Though quite rare, this code may also be a case of jumped tooth, as the flexibility of timing belts make them more susceptible to cases of jumping teeth.
Other common causes include:
- Worn-out timing components such as gears, guides and chains
- Out of sync engine
- Wiring damage
- Malfunctioning camshaft or crankshaft sensors
- Out of date or internal damage on the ECM software
How to Check
As with most codes, checking for this error code requires an advanced scan tool and the expertise of a qualified technician to check and re-test the vehicle to verify the error. If the fault persists, then technicians will perform a thorough visual inspection or wiggle test until the error become more persistent.
Experienced DIYers may refer to an up-to-date user manual to diagnose the problem, but of course, it requires special tools.
To diagnose, the valve cover(s) or top timing cover should be removed to see any timing marks. Then, crankshaft pullet should be rotated clockwise until it timing hits 0˚ or TDC. If there aren’t any timing marks, then technicians may rotate the crankshaft to full 360 ˚. After rotating the crankshaft to TDC and the camshaft timing marks are in view, technicians can now verify the positions.
- For properly aligned camshafts, there’s a good chance the problem is in the crankshaft or the camshaft reluctor ring, which may be skewing the readings of CKP or CMP. Disassembly is needed to verify that reluctor rings are really properly aligned to their respective shafts.

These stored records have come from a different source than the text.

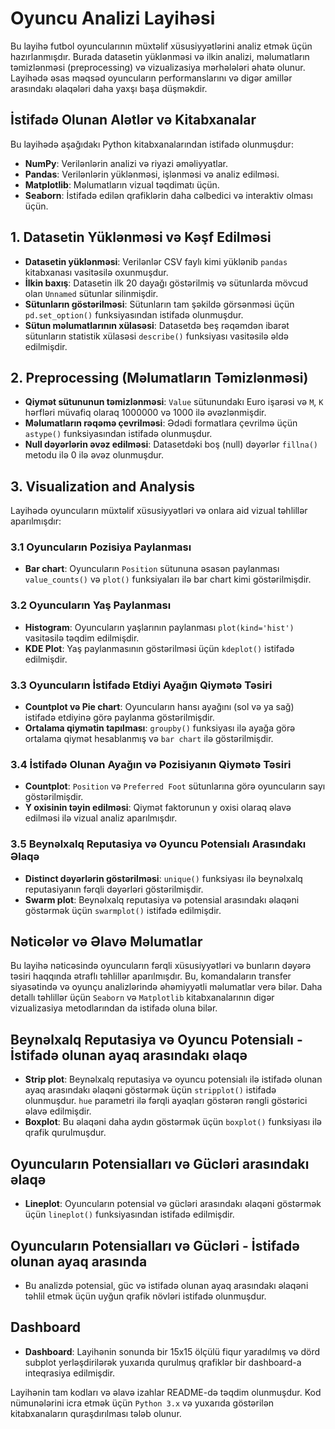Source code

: # Oyuncu Analizi Layihəsi

Bu layihə futbol oyuncularının müxtəlif xüsusiyyətlərini analiz etmək üçün hazırlanmışdır. Burada datasetin yüklənməsi və ilkin analizi, məlumatların təmizlənməsi (preprocessing) və vizualizasiya mərhələləri əhatə olunur. Layihədə əsas məqsəd oyuncuların performanslarını və digər amillər arasındakı əlaqələri daha yaxşı başa düşməkdir.

## İstifadə Olunan Alətlər və Kitabxanalar
Bu layihədə aşağıdakı Python kitabxanalarından istifadə olunmuşdur:
- **NumPy**: Verilənlərin analizi və riyazi əməliyyatlar.
- **Pandas**: Verilənlərin yüklənməsi, işlənməsi və analiz edilməsi.
- **Matplotlib**: Məlumatların vizual təqdimatı üçün.
- **Seaborn**: İstifadə edilən qrafiklərin daha cəlbedici və interaktiv olması üçün.

## 1. Datasetin Yüklənməsi və Kəşf Edilməsi
- **Datasetin yüklənməsi**: Verilənlər CSV faylı kimi yüklənib `pandas` kitabxanası vasitəsilə oxunmuşdur.
- **İlkin baxış**: Datasetin ilk 20 dayağı göstərilmiş və sütunlarda mövcud olan `Unnamed` sütunlar silinmişdir.
- **Sütunların göstərilməsi**: Sütunların tam şəkildə görsənməsi üçün `pd.set_option()` funksiyasından istifadə olunmuşdur.
- **Sütun məlumatlarının xülasəsi**: Datasetdə beş rəqəmdən ibarət sütunların statistik xülasəsi `describe()` funksiyası vasitəsilə əldə edilmişdir.

## 2. Preprocessing (Məlumatların Təmizlənməsi)
- **Qiymət sütununun təmizlənməsi**: `Value` sütunundakı Euro işarəsi və `M`, `K` hərfləri müvafiq olaraq 1000000 və 1000 ilə əvəzlənmişdir.
- **Məlumatların rəqəmə çevrilməsi**: Ədədi formatlara çevrilmə üçün `astype()` funksiyasından istifadə olunmuşdur.
- **Null dəyərlərin əvəz edilməsi**: Datasetdəki boş (null) dəyərlər `fillna()` metodu ilə 0 ilə əvəz olunmuşdur.

## 3. Visualization and Analysis
Layihədə oyuncuların müxtəlif xüsusiyyətləri və onlara aid vizual təhlillər aparılmışdır:

### 3.1 Oyuncuların Pozisiya Paylanması
- **Bar chart**: Oyuncuların `Position` sütununa əsasən paylanması `value_counts()` və `plot()` funksiyaları ilə bar chart kimi göstərilmişdir.

### 3.2 Oyuncuların Yaş Paylanması
- **Histogram**: Oyuncuların yaşlarının paylanması `plot(kind='hist')` vasitəsilə təqdim edilmişdir.
- **KDE Plot**: Yaş paylanmasının göstərilməsi üçün `kdeplot()` istifadə edilmişdir.

### 3.3 Oyuncuların İstifadə Etdiyi Ayağın Qiymətə Təsiri
- **Countplot və Pie chart**: Oyuncuların hansı ayağını (sol və ya sağ) istifadə etdiyinə görə paylanma göstərilmişdir.
- **Ortalama qiymətin tapılması**: `groupby()` funksiyası ilə ayağa görə ortalama qiymət hesablanmış və `bar chart` ilə göstərilmişdir.

### 3.4 İstifadə Olunan Ayağın və Pozisiyanın Qiymətə Təsiri
- **Countplot**: `Position` və `Preferred Foot` sütunlarına görə oyuncuların sayı göstərilmişdir.
- **Y oxisinin təyin edilməsi**: Qiymət faktorunun y oxisi olaraq əlavə edilməsi ilə vizual analiz aparılmışdır.

### 3.5 Beynəlxalq Reputasiya və Oyuncu Potensialı Arasındakı Əlaqə
- **Distinct dəyərlərin göstərilməsi**: `unique()` funksiyası ilə beynəlxalq reputasiyanın fərqli dəyərləri göstərilmişdir.
- **Swarm plot**: Beynəlxalq reputasiya və potensial arasındakı əlaqəni göstərmək üçün `swarmplot()` istifadə edilmişdir.

## Nəticələr və Əlavə Məlumatlar
Bu layihə nəticəsində oyuncuların fərqli xüsusiyyətləri və bunların dəyərə təsiri haqqında ətraflı təhlillər aparılmışdır. Bu, komandaların transfer siyasətində və oyunçu analizlərində əhəmiyyətli məlumatlar verə bilər. Daha detallı təhlillər üçün `Seaborn` və `Matplotlib` kitabxanalarının digər vizualizasiya metodlarından da istifadə oluna bilər.

## Beynəlxalq Reputasiya və Oyuncu Potensialı - İstifadə olunan ayaq arasındakı əlaqə
- **Strip plot**: Beynəlxalq reputasiya və oyuncu potensialı ilə istifadə olunan ayaq arasındakı əlaqəni göstərmək üçün `stripplot()` istifadə olunmuşdur. `hue` parametri ilə fərqli ayaqları göstərən rəngli göstərici əlavə edilmişdir.
- **Boxplot**: Bu əlaqəni daha aydın göstərmək üçün `boxplot()` funksiyası ilə qrafik qurulmuşdur.

## Oyuncuların Potensialları və Gücləri arasındakı əlaqə
- **Lineplot**: Oyuncuların potensial və gücləri arasındakı əlaqəni göstərmək üçün `lineplot()` funksiyasından istifadə edilmişdir.

## Oyuncuların Potensialları və Gücləri - İstifadə olunan ayaq arasında
- Bu analizdə potensial, güc və istifadə olunan ayaq arasındakı əlaqəni təhlil etmək üçün uyğun qrafik növləri istifadə olunmuşdur.

## Dashboard
- **Dashboard**: Layihənin sonunda bir 15x15 ölçülü fiqur yaradılmış və dörd subplot yerləşdirilərək yuxarıda qurulmuş qrafiklər bir dashboard-a inteqrasiya edilmişdir.


Layihənin tam kodları və əlavə izahlar README-də təqdim olunmuşdur. Kod nümunələrini icra etmək üçün `Python 3.x` və yuxarıda göstərilən kitabxanaların quraşdırılması tələb olunur.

- If camshafts are not properly aligned, then there must be a case of stretched or skipped timing belt o timing chain. Worn or loose belt tensioners can also lead to misalignment. This will require further disassembly to verify the chain’s condition, along with the tensioner function and measure the timing belt or chain.
How to Fix
For new vehicles with warranty on their powertrain, then by all means, take your vehicle to your dealer and have the error code fixed. Generally, the solution is pretty straightforward – alignment of misaligned chains and replacement of worn components.
If the timing belt or timing chain has skipped a tooth, then it should be properly reinstalled.
If the timing belt or timing chain is stretched, it should be replaced. The same goes to worn tensioners.
For GM engines, there’s a good chance there are revised and updated version of replacement components. You can refer to your factory service manual for your specific vehicle make and the specific troubleshooting steps.